> **Exercise aim**: How many of the lines below include the word "design"? Only the number should be given.

▽

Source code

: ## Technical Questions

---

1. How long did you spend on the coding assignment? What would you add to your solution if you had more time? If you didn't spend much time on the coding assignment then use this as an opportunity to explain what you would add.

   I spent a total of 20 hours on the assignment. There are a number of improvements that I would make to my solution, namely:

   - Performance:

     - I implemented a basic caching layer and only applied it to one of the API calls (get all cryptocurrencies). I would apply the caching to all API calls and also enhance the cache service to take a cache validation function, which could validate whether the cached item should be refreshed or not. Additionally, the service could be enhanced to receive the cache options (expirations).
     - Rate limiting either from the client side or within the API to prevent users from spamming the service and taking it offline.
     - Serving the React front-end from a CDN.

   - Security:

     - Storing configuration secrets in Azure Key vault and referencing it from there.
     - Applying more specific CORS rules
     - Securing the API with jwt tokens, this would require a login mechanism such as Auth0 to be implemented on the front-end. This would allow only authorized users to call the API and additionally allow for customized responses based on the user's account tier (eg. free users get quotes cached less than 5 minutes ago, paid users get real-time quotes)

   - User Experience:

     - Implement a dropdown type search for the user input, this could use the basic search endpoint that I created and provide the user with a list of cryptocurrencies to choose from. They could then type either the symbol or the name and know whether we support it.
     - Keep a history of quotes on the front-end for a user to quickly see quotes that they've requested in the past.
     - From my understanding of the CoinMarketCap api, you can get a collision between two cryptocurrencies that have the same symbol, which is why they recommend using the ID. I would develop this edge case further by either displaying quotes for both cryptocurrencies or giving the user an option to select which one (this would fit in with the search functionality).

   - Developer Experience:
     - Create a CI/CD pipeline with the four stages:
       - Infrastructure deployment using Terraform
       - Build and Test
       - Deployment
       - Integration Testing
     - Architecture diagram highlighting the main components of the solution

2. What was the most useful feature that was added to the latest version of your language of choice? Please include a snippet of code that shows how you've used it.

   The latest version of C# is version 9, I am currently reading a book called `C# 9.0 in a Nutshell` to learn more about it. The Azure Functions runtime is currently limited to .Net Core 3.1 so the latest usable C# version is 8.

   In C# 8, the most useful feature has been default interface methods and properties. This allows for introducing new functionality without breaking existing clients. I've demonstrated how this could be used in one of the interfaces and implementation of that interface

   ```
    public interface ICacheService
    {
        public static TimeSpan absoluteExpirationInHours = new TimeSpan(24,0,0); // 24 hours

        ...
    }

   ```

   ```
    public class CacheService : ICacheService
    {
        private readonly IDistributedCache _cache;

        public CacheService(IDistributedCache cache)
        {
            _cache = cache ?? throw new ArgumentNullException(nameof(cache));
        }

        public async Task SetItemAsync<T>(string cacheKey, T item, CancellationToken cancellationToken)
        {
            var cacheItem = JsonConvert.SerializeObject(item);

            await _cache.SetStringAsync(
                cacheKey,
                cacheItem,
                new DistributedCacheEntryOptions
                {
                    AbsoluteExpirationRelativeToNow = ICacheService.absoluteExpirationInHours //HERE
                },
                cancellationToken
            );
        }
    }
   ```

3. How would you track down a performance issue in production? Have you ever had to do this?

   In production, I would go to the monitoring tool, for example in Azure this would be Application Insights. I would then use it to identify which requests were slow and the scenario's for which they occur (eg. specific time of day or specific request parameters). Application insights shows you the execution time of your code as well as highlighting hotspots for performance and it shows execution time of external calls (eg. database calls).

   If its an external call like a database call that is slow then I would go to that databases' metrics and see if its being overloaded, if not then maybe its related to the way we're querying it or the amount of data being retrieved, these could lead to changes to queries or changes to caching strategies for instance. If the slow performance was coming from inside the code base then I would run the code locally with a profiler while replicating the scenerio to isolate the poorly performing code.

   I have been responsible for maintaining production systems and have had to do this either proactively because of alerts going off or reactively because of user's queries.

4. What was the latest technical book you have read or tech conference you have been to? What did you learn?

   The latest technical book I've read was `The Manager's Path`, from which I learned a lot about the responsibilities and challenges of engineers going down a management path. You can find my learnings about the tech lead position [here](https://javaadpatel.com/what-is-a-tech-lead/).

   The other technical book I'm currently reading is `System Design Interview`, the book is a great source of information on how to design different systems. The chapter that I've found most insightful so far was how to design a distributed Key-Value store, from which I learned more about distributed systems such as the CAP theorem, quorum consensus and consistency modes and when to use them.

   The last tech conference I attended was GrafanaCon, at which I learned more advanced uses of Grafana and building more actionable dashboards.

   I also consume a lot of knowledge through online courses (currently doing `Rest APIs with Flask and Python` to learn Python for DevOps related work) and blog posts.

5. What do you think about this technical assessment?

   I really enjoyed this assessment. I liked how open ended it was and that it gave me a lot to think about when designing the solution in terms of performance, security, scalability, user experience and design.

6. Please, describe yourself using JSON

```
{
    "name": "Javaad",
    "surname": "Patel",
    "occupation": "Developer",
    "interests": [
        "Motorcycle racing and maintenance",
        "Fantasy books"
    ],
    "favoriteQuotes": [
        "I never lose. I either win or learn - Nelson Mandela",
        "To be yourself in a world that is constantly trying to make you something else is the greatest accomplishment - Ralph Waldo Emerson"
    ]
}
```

△

> **Solved problem**: 2